Stored data:
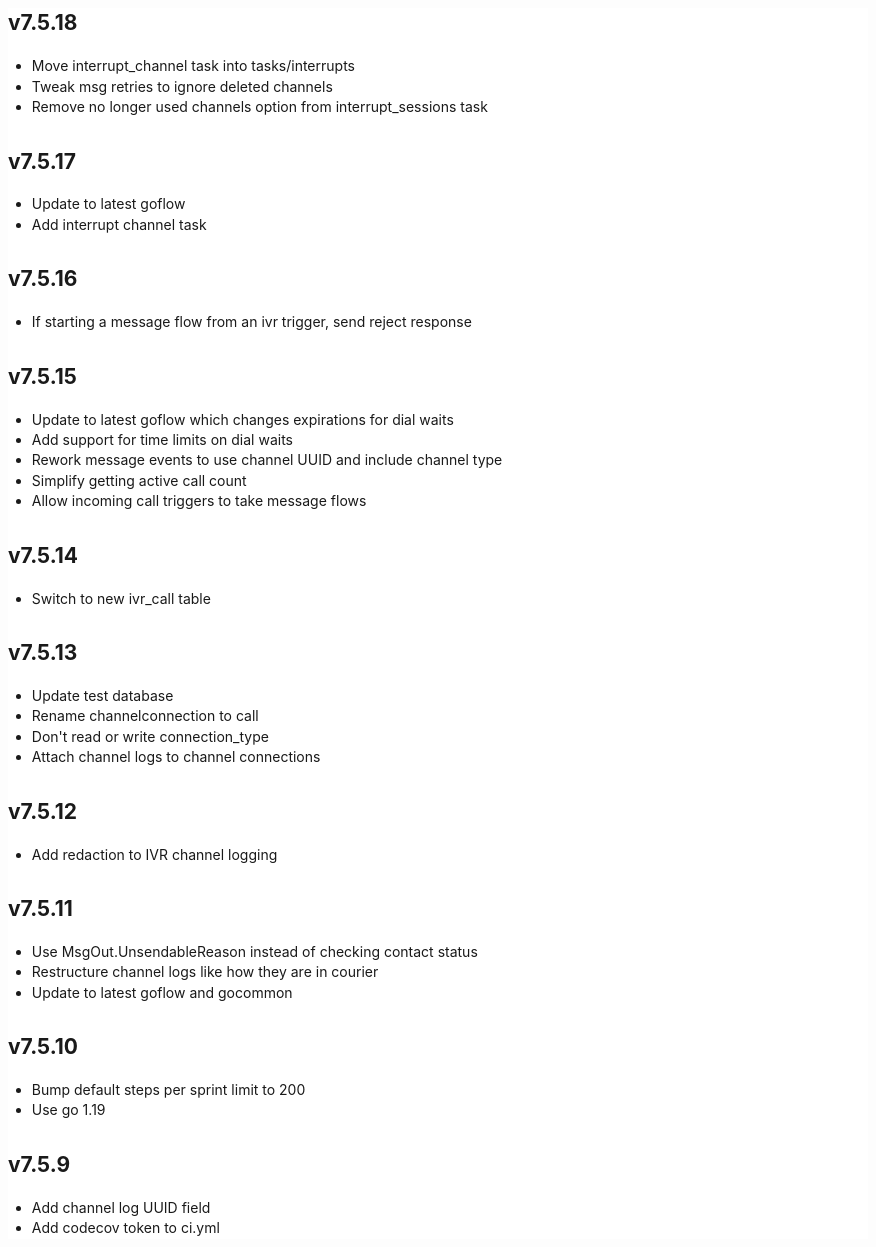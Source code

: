 v7.5.18
----------
 * Move interrupt_channel task into tasks/interrupts
 * Tweak msg retries to ignore deleted channels
 * Remove no longer used channels option from interrupt_sessions task

v7.5.17
----------
 * Update to latest goflow
 * Add interrupt channel task

v7.5.16
----------
 * If starting a message flow from an ivr trigger, send reject response

v7.5.15
----------
 * Update to latest goflow which changes expirations for dial waits
 * Add support for time limits on dial waits
 * Rework message events to use channel UUID and include channel type
 * Simplify getting active call count
 * Allow incoming call triggers to take message flows

v7.5.14
----------
 * Switch to new ivr_call table

v7.5.13
----------
 * Update test database
 * Rename channelconnection to call
 * Don't read or write connection_type
 * Attach channel logs to channel connections

v7.5.12
----------
 * Add redaction to IVR channel logging

v7.5.11
----------
 * Use MsgOut.UnsendableReason instead of checking contact status
 * Restructure channel logs like how they are in courier
 * Update to latest goflow and gocommon

v7.5.10
----------
 * Bump default steps per sprint limit to 200
 * Use go 1.19

v7.5.9
----------
 * Add channel log UUID field
 * Add codecov token to ci.yml
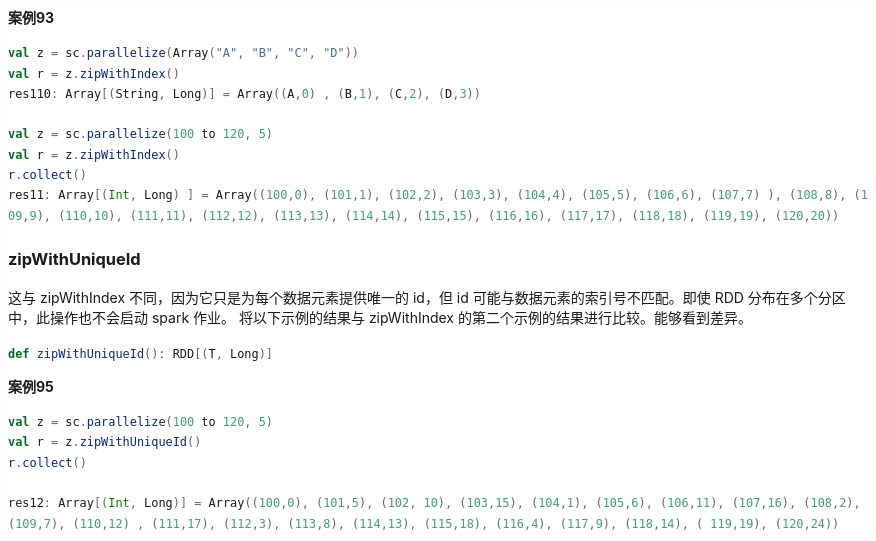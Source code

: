 **案例93**

```scala
val z = sc.parallelize(Array("A", "B", "C", "D"))
val r = z.zipWithIndex()
res110: Array[(String, Long)] = Array((A,0) , (B,1), (C,2), (D,3))

val z = sc.parallelize(100 to 120, 5)
val r = z.zipWithIndex()
r.collect()
res11: Array[(Int, Long) ] = Array((100,0), (101,1), (102,2), (103,3), (104,4), (105,5), (106,6), (107,7) ), (108,8), (109,9), (110,10), (111,11), (112,12), (113,13), (114,14), (115,15), (116,16), (117,17), (118,18), (119,19), (120,20))
```

### **zipWithUniqueId**

这与 zipWithIndex 不同，因为它只是为每个数据元素提供唯一的 id，但 id 可能与数据元素的索引号不匹配。即使 RDD 分布在多个分区中，此操作也不会启动 spark 作业。
将以下示例的结果与 zipWithIndex 的第二个示例的结果进行比较。能够看到差异。

```scala
def zipWithUniqueId(): RDD[(T, Long)]
```

**案例95**

```scala
val z = sc.parallelize(100 to 120, 5)
val r = z.zipWithUniqueId()
r.collect()

res12: Array[(Int, Long)] = Array((100,0), (101,5), (102, 10), (103,15), (104,1), (105,6), (106,11), (107,16), (108,2), (109,7), (110,12) , (111,17), (112,3), (113,8), (114,13), (115,18), (116,4), (117,9), (118,14), ( 119,19), (120,24))
```
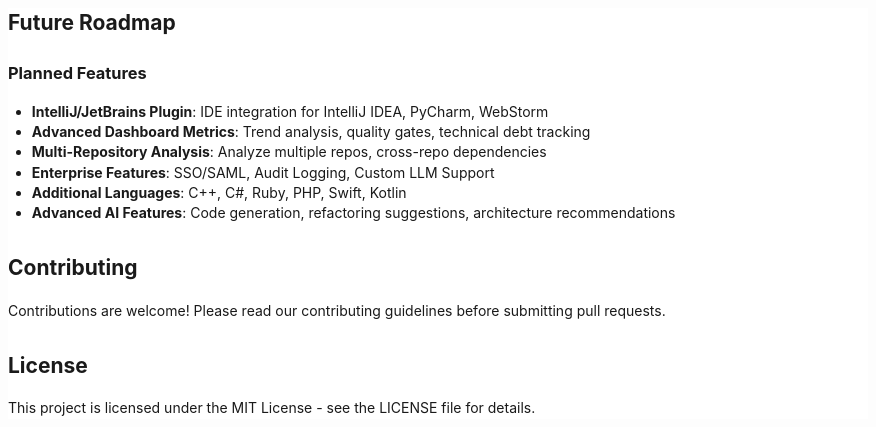 ## Future Roadmap

### Planned Features
- **IntelliJ/JetBrains Plugin**: IDE integration for IntelliJ IDEA, PyCharm, WebStorm
- **Advanced Dashboard Metrics**: Trend analysis, quality gates, technical debt tracking
- **Multi-Repository Analysis**: Analyze multiple repos, cross-repo dependencies
- **Enterprise Features**: SSO/SAML, Audit Logging, Custom LLM Support
- **Additional Languages**: C++, C#, Ruby, PHP, Swift, Kotlin
- **Advanced AI Features**: Code generation, refactoring suggestions, architecture recommendations

## Contributing

Contributions are welcome! Please read our contributing guidelines before submitting pull requests.

## License

This project is licensed under the MIT License - see the LICENSE file for details.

## PROBLEM TO WORK ON
Reproduce the lines from the one with "这与 zipWithIndex 不同，因为它只是为每个数据元素提供唯一的" through the end of the data, keeping both end lines, adding nothing, and dropping any pictures.

## SOLUTION TO THE PROBLEM
这与 zipWithIndex 不同，因为它只是为每个数据元素提供唯一的 id，但 id 可能与数据元素的索引号不匹配。即使 RDD 分布在多个分区中，此操作也不会启动 spark 作业。
将以下示例的结果与 zipWithIndex 的第二个示例的结果进行比较。能够看到差异。

```scala
def zipWithUniqueId(): RDD[(T, Long)]
```

**案例95**

```scala
val z = sc.parallelize(100 to 120, 5)
val r = z.zipWithUniqueId()
r.collect()

res12: Array[(Int, Long)] = Array((100,0), (101,5), (102, 10), (103,15), (104,1), (105,6), (106,11), (107,16), (108,2), (109,7), (110,12) , (111,17), (112,3), (113,8), (114,13), (115,18), (116,4), (117,9), (118,14), ( 119,19), (120,24))
```
 ## Future Roadmap

### Planned Features
- **IntelliJ/JetBrains Plugin**: IDE integration for IntelliJ IDEA, PyCharm, WebStorm
- **Advanced Dashboard Metrics**: Trend analysis, quality gates, technical debt tracking
- **Multi-Repository Analysis**: Analyze multiple repos, cross-repo dependencies
- **Enterprise Features**: SSO/SAML, Audit Logging, Custom LLM Support
- **Additional Languages**: C++, C#, Ruby, PHP, Swift, Kotlin
- **Advanced AI Features**: Code generation, refactoring suggestions, architecture recommendations

## Contributing

Contributions are welcome! Please read our contributing guidelines before submitting pull requests.

## License

This project is licensed under the MIT License - see the LICENSE file for details.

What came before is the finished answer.